Aim of the exercise ->
Every line below between the one holding "import of such information." and the one holding "Save for the", inclusive, should be copied exactly, and no other line.

Pictures paired with source code ->
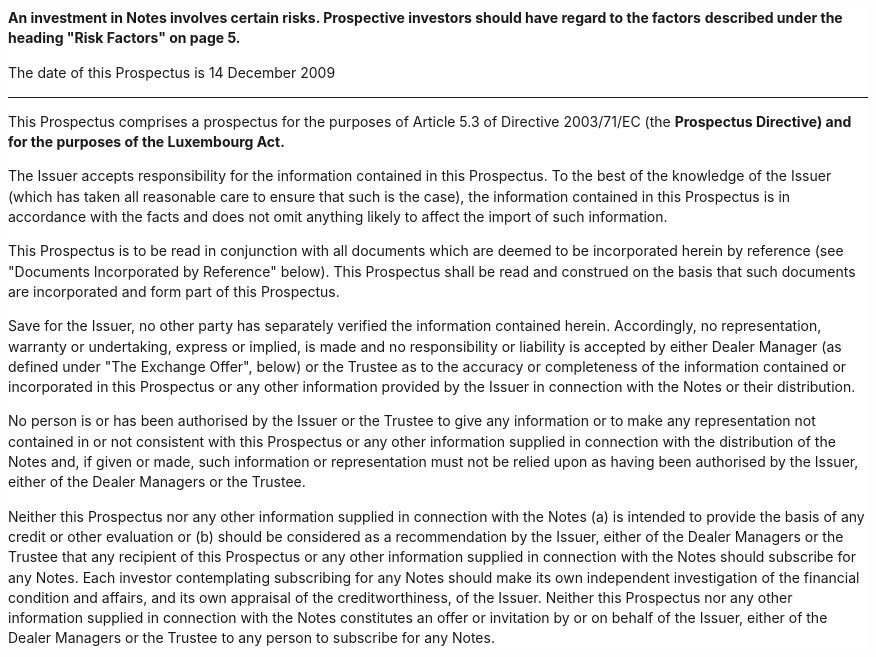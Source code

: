 **An investment in Notes involves certain risks. Prospective investors should have regard to the factors**
**described under the heading "Risk Factors" on page 5.**

The date of this Prospectus is 14 December 2009


-----

This Prospectus comprises a prospectus for the purposes of Article 5.3 of Directive 2003/71/EC (the
**Prospectus Directive) and for the purposes of the Luxembourg Act.**

The Issuer accepts responsibility for the information contained in this Prospectus. To the best of the
knowledge of the Issuer (which has taken all reasonable care to ensure that such is the case), the information
contained in this Prospectus is in accordance with the facts and does not omit anything likely to affect the
import of such information.

This Prospectus is to be read in conjunction with all documents which are deemed to be incorporated herein
by reference (see "Documents Incorporated by Reference" below). This Prospectus shall be read and
construed on the basis that such documents are incorporated and form part of this Prospectus.

Save for the Issuer, no other party has separately verified the information contained herein. Accordingly, no
representation, warranty or undertaking, express or implied, is made and no responsibility or liability is
accepted by either Dealer Manager (as defined under "The Exchange Offer", below) or the Trustee as to the
accuracy or completeness of the information contained or incorporated in this Prospectus or any other
information provided by the Issuer in connection with the Notes or their distribution.

No person is or has been authorised by the Issuer or the Trustee to give any information or to make any
representation not contained in or not consistent with this Prospectus or any other information supplied in
connection with the distribution of the Notes and, if given or made, such information or representation must
not be relied upon as having been authorised by the Issuer, either of the Dealer Managers or the Trustee.

Neither this Prospectus nor any other information supplied in connection with the Notes (a) is intended to
provide the basis of any credit or other evaluation or (b) should be considered as a recommendation by the
Issuer, either of the Dealer Managers or the Trustee that any recipient of this Prospectus or any other
information supplied in connection with the Notes should subscribe for any Notes. Each investor
contemplating subscribing for any Notes should make its own independent investigation of the financial
condition and affairs, and its own appraisal of the creditworthiness, of the Issuer. Neither this Prospectus nor
any other information supplied in connection with the Notes constitutes an offer or invitation by or on behalf
of the Issuer, either of the Dealer Managers or the Trustee to any person to subscribe for any Notes.
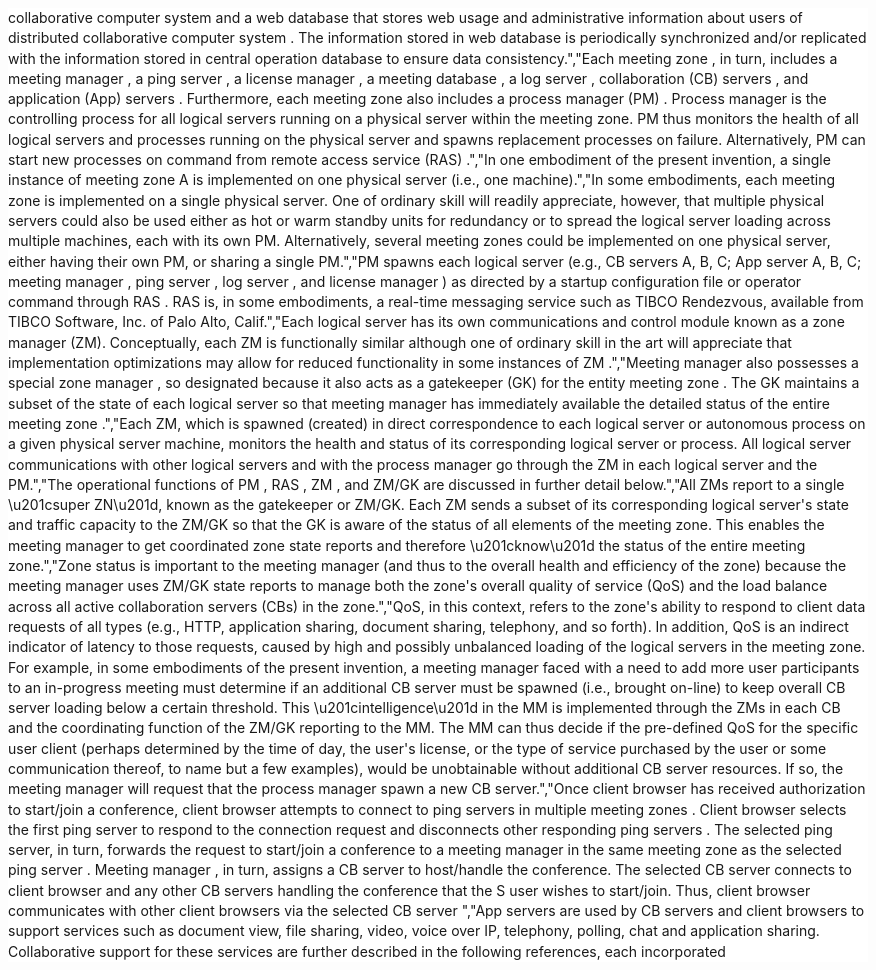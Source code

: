 collaborative computer system  and a web database  that stores web usage and administrative information about users of distributed collaborative computer system . The information stored in web database  is periodically synchronized and\/or replicated with the information stored in central operation database  to ensure data consistency.","Each meeting zone , in turn, includes a meeting manager , a ping server , a license manager , a meeting database , a log server , collaboration (CB) servers , and application (App) servers . Furthermore, each meeting zone also includes a process manager (PM) . Process manager  is the controlling process for all logical servers running on a physical server within the meeting zone. PM  thus monitors the health of all logical servers and processes running on the physical server and spawns replacement processes on failure. Alternatively, PM  can start new processes on command from remote access service (RAS) .","In one embodiment of the present invention, a single instance of meeting zone A is implemented on one physical server (i.e., one machine).","In some embodiments, each meeting zone is implemented on a single physical server. One of ordinary skill will readily appreciate, however, that multiple physical servers could also be used either as hot or warm standby units for redundancy or to spread the logical server loading across multiple machines, each with its own PM. Alternatively, several meeting zones could be implemented on one physical server, either having their own PM, or sharing a single PM.","PM  spawns each logical server (e.g., CB servers A, B, C; App server A, B, C; meeting manager , ping server , log server , and license manager ) as directed by a startup configuration file or operator command through RAS . RAS  is, in some embodiments, a real-time messaging service such as TIBCO Rendezvous, available from TIBCO Software, Inc. of Palo Alto, Calif.","Each logical server has its own communications and control module known as a zone manager (ZM). Conceptually, each ZM  is functionally similar although one of ordinary skill in the art will appreciate that implementation optimizations may allow for reduced functionality in some instances of ZM .","Meeting manager  also possesses a special zone manager , so designated because it also acts as a gatekeeper (GK) for the entity meeting zone . The GK maintains a subset of the state of each logical server so that meeting manager  has immediately available the detailed status of the entire meeting zone .","Each ZM, which is spawned (created) in direct correspondence to each logical server or autonomous process on a given physical server machine, monitors the health and status of its corresponding logical server or process. All logical server communications with other logical servers and with the process manager  go through the ZM in each logical server and the PM.","The operational functions of PM , RAS , ZM , and ZM\/GK  are discussed in further detail below.","All ZMs report to a single \u201csuper ZN\u201d, known as the gatekeeper or ZM\/GK. Each ZM sends a subset of its corresponding logical server's state and traffic capacity to the ZM\/GK so that the GK is aware of the status of all elements of the meeting zone. This enables the meeting manager to get coordinated zone state reports and therefore \u201cknow\u201d the status of the entire meeting zone.","Zone status is important to the meeting manager (and thus to the overall health and efficiency of the zone) because the meeting manager uses ZM\/GK state reports to manage both the zone's overall quality of service (QoS) and the load balance across all active collaboration servers (CBs) in the zone.","QoS, in this context, refers to the zone's ability to respond to client data requests of all types (e.g., HTTP, application sharing, document sharing, telephony, and so forth). In addition, QoS is an indirect indicator of latency to those requests, caused by high and possibly unbalanced loading of the logical servers in the meeting zone. For example, in some embodiments of the present invention, a meeting manager faced with a need to add more user participants to an in-progress meeting must determine if an additional CB server must be spawned (i.e., brought on-line) to keep overall CB server loading below a certain threshold. This \u201cintelligence\u201d in the MM is implemented through the ZMs in each CB and the coordinating function of the ZM\/GK reporting to the MM. The MM can thus decide if the pre-defined QoS for the specific user client (perhaps determined by the time of day, the user's license, or the type of service purchased by the user or some communication thereof, to name but a few examples), would be unobtainable without additional CB server resources. If so, the meeting manager will request that the process manager spawn a new CB server.","Once client browser  has received authorization to start\/join a conference, client browser  attempts to connect to ping servers  in multiple meeting zones . Client browser  selects the first ping server to respond to the connection request and disconnects other responding ping servers . The selected ping server, in turn, forwards the request to start\/join a conference to a meeting manager  in the same meeting zone as the selected ping server . Meeting manager , in turn, assigns a CB server to host\/handle the conference. The selected CB server connects to client browser  and any other CB servers handling the conference that the S user wishes to start\/join. Thus, client browser  communicates with other client browsers  via the selected CB server ","App servers are used by CB servers and client browsers  to support services such as document view, file sharing, video, voice over IP, telephony, polling, chat and application sharing. Collaborative support for these services are further described in the following references, each incorporated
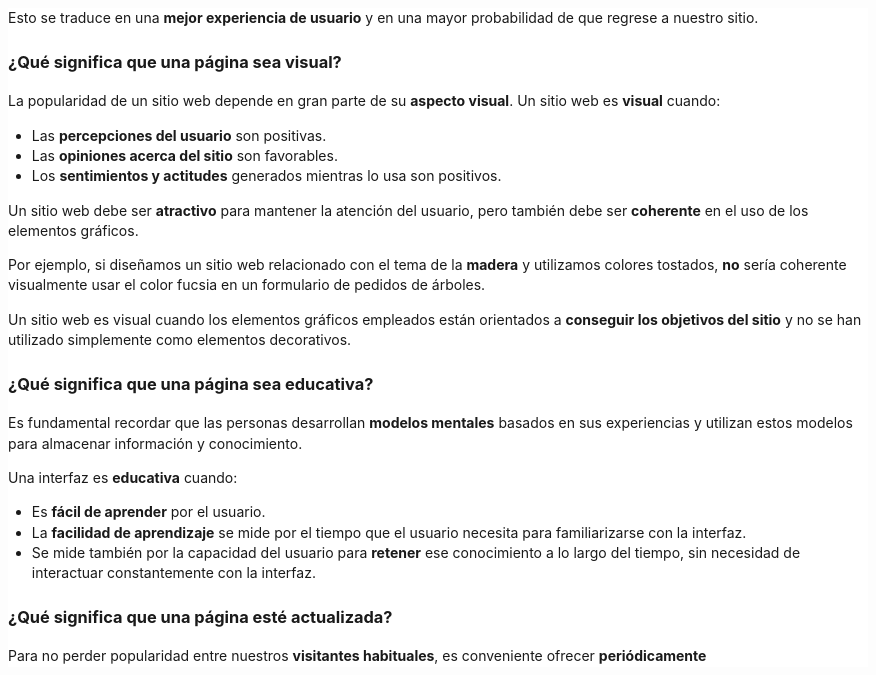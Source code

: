 Esto se traduce en una **mejor experiencia de usuario** y en una mayor probabilidad de que regrese a nuestro sitio.

### ¿Qué significa que una página sea visual?

La popularidad de un sitio web depende en gran parte de su **aspecto visual**. Un sitio web es **visual** cuando:

- Las **percepciones del usuario** son positivas.
- Las **opiniones acerca del sitio** son favorables.
- Los **sentimientos y actitudes** generados mientras lo usa son positivos.

Un sitio web debe ser **atractivo** para mantener la atención del usuario, pero también debe ser **coherente** en el uso de los elementos gráficos.

Por ejemplo, si diseñamos un sitio web relacionado con el tema de la **madera** y utilizamos colores tostados, **no** sería coherente visualmente usar el color fucsia en un formulario de pedidos de árboles.

Un sitio web es visual cuando los elementos gráficos empleados están orientados a **conseguir los objetivos del sitio** y no se han utilizado simplemente como elementos decorativos.

### ¿Qué significa que una página sea educativa?

Es fundamental recordar que las personas desarrollan **modelos mentales** basados en sus experiencias y utilizan estos modelos para almacenar información y conocimiento.

Una interfaz es **educativa** cuando:

- Es **fácil de aprender** por el usuario.
- La **facilidad de aprendizaje** se mide por el tiempo que el usuario necesita para familiarizarse con la interfaz.
- Se mide también por la capacidad del usuario para **retener** ese conocimiento a lo largo del tiempo, sin necesidad de interactuar constantemente con la interfaz.

### ¿Qué significa que una página esté actualizada?

Para no perder popularidad entre nuestros **visitantes habituales**, es conveniente ofrecer **periódicamente**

Exercise output ->
import of such information.

This Prospectus is to be read in conjunction with all documents which are deemed to be incorporated herein
by reference (see "Documents Incorporated by Reference" below). This Prospectus shall be read and
construed on the basis that such documents are incorporated and form part of this Prospectus.

Save for the Issuer, no other party has separately verified the information contained herein. Accordingly, no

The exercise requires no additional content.